What to produce: Retype, exactly and completely, the listing that comes next, skipping its images.

[Data for processing]

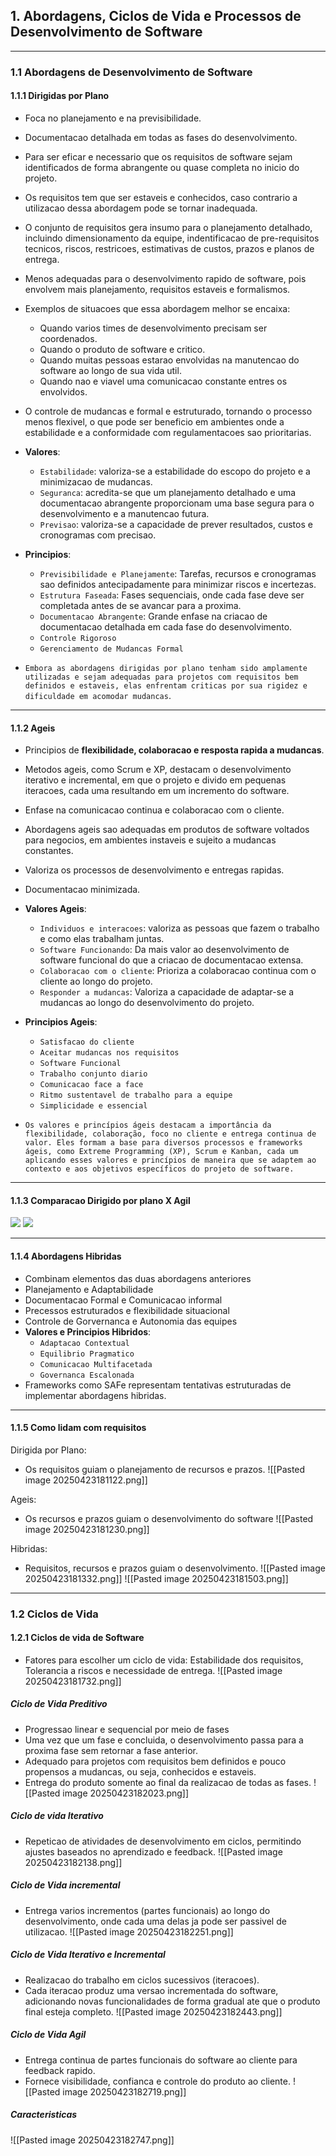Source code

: ## 1. Abordagens, Ciclos de Vida e Processos de Desenvolvimento de Software

---
### 1.1 Abordagens de Desenvolvimento de Software

#### 1.1.1 Dirigidas por Plano

- Foca no planejamento e na previsibilidade.
- Documentacao detalhada em todas as fases do desenvolvimento.
- Para ser eficar e necessario que os requisitos de software sejam identificados de forma abrangente ou quase completa no inicio do projeto.
- Os requisitos tem que ser estaveis e conhecidos, caso contrario a utilizacao dessa abordagem pode se tornar inadequada.
- O conjunto de requisitos gera insumo para o planejamento detalhado, incluindo dimensionamento da equipe, indentificacao de pre-requisitos tecnicos, riscos, restricoes, estimativas de custos, prazos e planos de entrega.
- Menos adequadas para o desenvolvimento rapido de software, pois envolvem mais planejamento, requisitos estaveis e formalismos.
- Exemplos de situacoes que essa abordagem melhor se encaixa:
	- Quando varios times de desenvolvimento precisam ser coordenados.
	- Quando o produto de software e critico.
	- Quando muitas pessoas estarao envolvidas na manutencao do software ao longo de sua vida util.
	- Quando nao e viavel uma comunicacao constante entres os envolvidos.
- O controle de mudancas e formal e estruturado, tornando o processo menos flexivel, o que pode ser beneficio em ambientes onde a estabilidade e a conformidade com regulamentacoes sao prioritarias.
- **Valores**:
	- `Estabilidade`: valoriza-se a estabilidade do escopo do projeto e a minimizacao de mudancas.
	- `Seguranca`: acredita-se que um planejamento detalhado e uma documentacao abrangente proporcionam uma base segura para o desenvolvimento e a manutencao futura.
	- `Previsao`: valoriza-se a capacidade de prever resultados, custos e cronogramas com precisao.
- **Principios**:
	- `Previsibilidade e Planejamente`: Tarefas, recursos e cronogramas sao definidos antecipadamente para minimizar riscos e incertezas.
	- `Estrutura Faseada`: Fases sequenciais, onde cada fase deve ser completada antes de se avancar para a proxima.
	- `Documentacao Abrangente`: Grande enfase na criacao de documentacao detalhada em cada fase do desenvolvimento.
	- `Controle Rigoroso`
	- `Gerenciamento de Mudancas Formal`

- `Embora as abordagens dirigidas por plano tenham sido amplamente utilizadas e sejam adequadas para projetos com requisitos bem definidos e estaveis, elas enfrentam criticas por sua rigidez e dificuldade em acomodar mudancas`.
---
#### 1.1.2 Ageis

- Principios de **flexibilidade, colaboracao e resposta rapida a mudancas**. 
- Metodos ageis, como Scrum e XP, destacam o desenvolvimento iterativo e incremental, em que o projeto e divido em pequenas iteracoes, cada uma resultando em um incremento do software.
- Enfase na comunicacao continua e colaboracao com o cliente.
- Abordagens ageis sao adequadas em produtos de software voltados para negocios, em ambientes instaveis e sujeito a mudancas constantes.
- Valoriza os processos de desenvolvimento e entregas rapidas.
- Documentacao minimizada.
- **Valores Ageis**:
	- `Individuos e interacoes`: valoriza as pessoas que fazem o trabalho e como elas trabalham juntas.
	- `Software Funcionando`: Da mais valor ao desenvolvimento de software funcional do que a criacao de documentacao extensa.
	- `Colaboracao com o cliente`: Prioriza a colaboracao continua com o cliente ao longo do projeto.
	- `Responder a mudancas`: Valoriza a capacidade de adaptar-se a mudancas ao longo do desenvolvimento do projeto.
- **Principios Ageis**:
	- `Satisfacao do cliente`
	- `Aceitar mudancas nos requisitos`
	- `Software Funcional`
	- `Trabalho conjunto diario`
	- `Comunicacao face a face`
	- `Ritmo sustentavel de trabalho para a equipe`
	- `Simplicidade e essencial`

- `Os valores e princípios ágeis destacam a importância da flexibilidade, colaboração, foco no cliente e entrega continua de valor. Eles formam a base para diversos processos e frameworks ágeis, como Extreme Programming (XP), Scrum e Kanban, cada um aplicando esses valores e princípios de maneira que se adaptem ao contexto e aos objetivos específicos do projeto de software.`
---
#### 1.1.3 Comparacao Dirigido por plano X Agil
![](../../Imagens/TabelaRequisitos.png)
![](../../Imagens/TabelaRequisitos2.png)

---
#### 1.1.4 Abordagens Hibridas

- Combinam elementos das duas abordagens anteriores
- Planejamento e Adaptabilidade
- Documentacao Formal e Comunicacao informal
- Precessos estruturados e flexibilidade situacional
- Controle de Gorvernanca e Autonomia das equipes
- **Valores e Principios Hibridos**:
	- `Adaptacao Contextual`
	- `Equilibrio Pragmatico`
	- `Comunicacao Multifacetada`
	- `Governanca Escalonada`
- Frameworks como SAFe representam tentativas estruturadas de implementar abordagens hibridas.

---
#### 1.1.5 Como lidam com requisitos

Dirigida por Plano:
- Os requisitos guiam o planejamento de recursos e prazos.
![[Pasted image 20250423181122.png]]

Ageis:
- Os recursos e prazos guiam o desenvolvimento do software
![[Pasted image 20250423181230.png]]

Hibridas:
- Requisitos, recursos e prazos guiam o desenvolvimento.
![[Pasted image 20250423181332.png]]
![[Pasted image 20250423181503.png]]

---
### 1.2 Ciclos de Vida

#### 1.2.1 Ciclos de vida de Software

- Fatores para escolher um ciclo de vida: Estabilidade dos requisitos, Tolerancia a riscos e necessidade de entrega.
![[Pasted image 20250423181732.png]]

##### Ciclo de Vida Preditivo

- Progressao linear e sequencial por meio de fases
- Uma vez que um fase e concluida, o desenvolvimento passa para a proxima fase sem retornar a fase anterior.
- Adequado para projetos com requisitos bem definidos e pouco propensos a mudancas, ou seja, conhecidos e estaveis.
- Entrega do produto somente ao final da realizacao de todas as fases.
![[Pasted image 20250423182023.png]]

##### Ciclo de vida Iterativo

- Repeticao de atividades de desenvolvimento em ciclos, permitindo ajustes baseados no aprendizado e feedback.
![[Pasted image 20250423182138.png]]

##### Ciclo de Vida incremental

- Entrega varios incrementos (partes funcionais) ao longo do desenvolvimento, onde cada uma delas ja pode ser passivel de utilizacao.
![[Pasted image 20250423182251.png]]

##### Ciclo de Vida Iterativo e Incremental

- Realizacao do trabalho em ciclos sucessivos (iteracoes).
- Cada iteracao produz uma versao incrementada do software, adicionando novas funcionalidades de forma gradual ate que o produto final esteja completo.
![[Pasted image 20250423182443.png]]

##### Ciclo de Vida Agil

- Entrega continua de partes funcionais do software ao cliente para feedback rapido.
- Fornece visibilidade, confianca e controle do produto ao cliente.
![[Pasted image 20250423182719.png]]

##### Caracteristicas

![[Pasted image 20250423182747.png]]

[/Data for processing]

Solution below:
Source code

: ## 1. Abordagens, Ciclos de Vida e Processos de Desenvolvimento de Software

---
### 1.1 Abordagens de Desenvolvimento de Software

#### 1.1.1 Dirigidas por Plano

- Foca no planejamento e na previsibilidade.
- Documentacao detalhada em todas as fases do desenvolvimento.
- Para ser eficar e necessario que os requisitos de software sejam identificados de forma abrangente ou quase completa no inicio do projeto.
- Os requisitos tem que ser estaveis e conhecidos, caso contrario a utilizacao dessa abordagem pode se tornar inadequada.
- O conjunto de requisitos gera insumo para o planejamento detalhado, incluindo dimensionamento da equipe, indentificacao de pre-requisitos tecnicos, riscos, restricoes, estimativas de custos, prazos e planos de entrega.
- Menos adequadas para o desenvolvimento rapido de software, pois envolvem mais planejamento, requisitos estaveis e formalismos.
- Exemplos de situacoes que essa abordagem melhor se encaixa:
	- Quando varios times de desenvolvimento precisam ser coordenados.
	- Quando o produto de software e critico.
	- Quando muitas pessoas estarao envolvidas na manutencao do software ao longo de sua vida util.
	- Quando nao e viavel uma comunicacao constante entres os envolvidos.
- O controle de mudancas e formal e estruturado, tornando o processo menos flexivel, o que pode ser beneficio em ambientes onde a estabilidade e a conformidade com regulamentacoes sao prioritarias.
- **Valores**:
	- `Estabilidade`: valoriza-se a estabilidade do escopo do projeto e a minimizacao de mudancas.
	- `Seguranca`: acredita-se que um planejamento detalhado e uma documentacao abrangente proporcionam uma base segura para o desenvolvimento e a manutencao futura.
	- `Previsao`: valoriza-se a capacidade de prever resultados, custos e cronogramas com precisao.
- **Principios**:
	- `Previsibilidade e Planejamente`: Tarefas, recursos e cronogramas sao definidos antecipadamente para minimizar riscos e incertezas.
	- `Estrutura Faseada`: Fases sequenciais, onde cada fase deve ser completada antes de se avancar para a proxima.
	- `Documentacao Abrangente`: Grande enfase na criacao de documentacao detalhada em cada fase do desenvolvimento.
	- `Controle Rigoroso`
	- `Gerenciamento de Mudancas Formal`

- `Embora as abordagens dirigidas por plano tenham sido amplamente utilizadas e sejam adequadas para projetos com requisitos bem definidos e estaveis, elas enfrentam criticas por sua rigidez e dificuldade em acomodar mudancas`.
---
#### 1.1.2 Ageis

- Principios de **flexibilidade, colaboracao e resposta rapida a mudancas**. 
- Metodos ageis, como Scrum e XP, destacam o desenvolvimento iterativo e incremental, em que o projeto e divido em pequenas iteracoes, cada uma resultando em um incremento do software.
- Enfase na comunicacao continua e colaboracao com o cliente.
- Abordagens ageis sao adequadas em produtos de software voltados para negocios, em ambientes instaveis e sujeito a mudancas constantes.
- Valoriza os processos de desenvolvimento e entregas rapidas.
- Documentacao minimizada.
- **Valores Ageis**:
	- `Individuos e interacoes`: valoriza as pessoas que fazem o trabalho e como elas trabalham juntas.
	- `Software Funcionando`: Da mais valor ao desenvolvimento de software funcional do que a criacao de documentacao extensa.
	- `Colaboracao com o cliente`: Prioriza a colaboracao continua com o cliente ao longo do projeto.
	- `Responder a mudancas`: Valoriza a capacidade de adaptar-se a mudancas ao longo do desenvolvimento do projeto.
- **Principios Ageis**:
	- `Satisfacao do cliente`
	- `Aceitar mudancas nos requisitos`
	- `Software Funcional`
	- `Trabalho conjunto diario`
	- `Comunicacao face a face`
	- `Ritmo sustentavel de trabalho para a equipe`
	- `Simplicidade e essencial`

- `Os valores e princípios ágeis destacam a importância da flexibilidade, colaboração, foco no cliente e entrega continua de valor. Eles formam a base para diversos processos e frameworks ágeis, como Extreme Programming (XP), Scrum e Kanban, cada um aplicando esses valores e princípios de maneira que se adaptem ao contexto e aos objetivos específicos do projeto de software.`
---
#### 1.1.3 Comparacao Dirigido por plano X Agil
![](../../Imagens/TabelaRequisitos.png)
![](../../Imagens/TabelaRequisitos2.png)

---
#### 1.1.4 Abordagens Hibridas

- Combinam elementos das duas abordagens anteriores
- Planejamento e Adaptabilidade
- Documentacao Formal e Comunicacao informal
- Precessos estruturados e flexibilidade situacional
- Controle de Gorvernanca e Autonomia das equipes
- **Valores e Principios Hibridos**:
	- `Adaptacao Contextual`
	- `Equilibrio Pragmatico`
	- `Comunicacao Multifacetada`
	- `Governanca Escalonada`
- Frameworks como SAFe representam tentativas estruturadas de implementar abordagens hibridas.

---
#### 1.1.5 Como lidam com requisitos

Dirigida por Plano:
- Os requisitos guiam o planejamento de recursos e prazos.
![[Pasted image 20250423181122.png]]

Ageis:
- Os recursos e prazos guiam o desenvolvimento do software
![[Pasted image 20250423181230.png]]

Hibridas:
- Requisitos, recursos e prazos guiam o desenvolvimento.
![[Pasted image 20250423181332.png]]
![[Pasted image 20250423181503.png]]

---
### 1.2 Ciclos de Vida

#### 1.2.1 Ciclos de vida de Software

- Fatores para escolher um ciclo de vida: Estabilidade dos requisitos, Tolerancia a riscos e necessidade de entrega.
![[Pasted image 20250423181732.png]]

##### Ciclo de Vida Preditivo

- Progressao linear e sequencial por meio de fases
- Uma vez que um fase e concluida, o desenvolvimento passa para a proxima fase sem retornar a fase anterior.
- Adequado para projetos com requisitos bem definidos e pouco propensos a mudancas, ou seja, conhecidos e estaveis.
- Entrega do produto somente ao final da realizacao de todas as fases.
![[Pasted image 20250423182023.png]]

##### Ciclo de vida Iterativo

- Repeticao de atividades de desenvolvimento em ciclos, permitindo ajustes baseados no aprendizado e feedback.
![[Pasted image 20250423182138.png]]

##### Ciclo de Vida incremental

- Entrega varios incrementos (partes funcionais) ao longo do desenvolvimento, onde cada uma delas ja pode ser passivel de utilizacao.
![[Pasted image 20250423182251.png]]

##### Ciclo de Vida Iterativo e Incremental

- Realizacao do trabalho em ciclos sucessivos (iteracoes).
- Cada iteracao produz uma versao incrementada do software, adicionando novas funcionalidades de forma gradual ate que o produto final esteja completo.
![[Pasted image 20250423182443.png]]

##### Ciclo de Vida Agil

- Entrega continua de partes funcionais do software ao cliente para feedback rapido.
- Fornece visibilidade, confianca e controle do produto ao cliente.
![[Pasted image 20250423182719.png]]

##### Caracteristicas

![[Pasted image 20250423182747.png]]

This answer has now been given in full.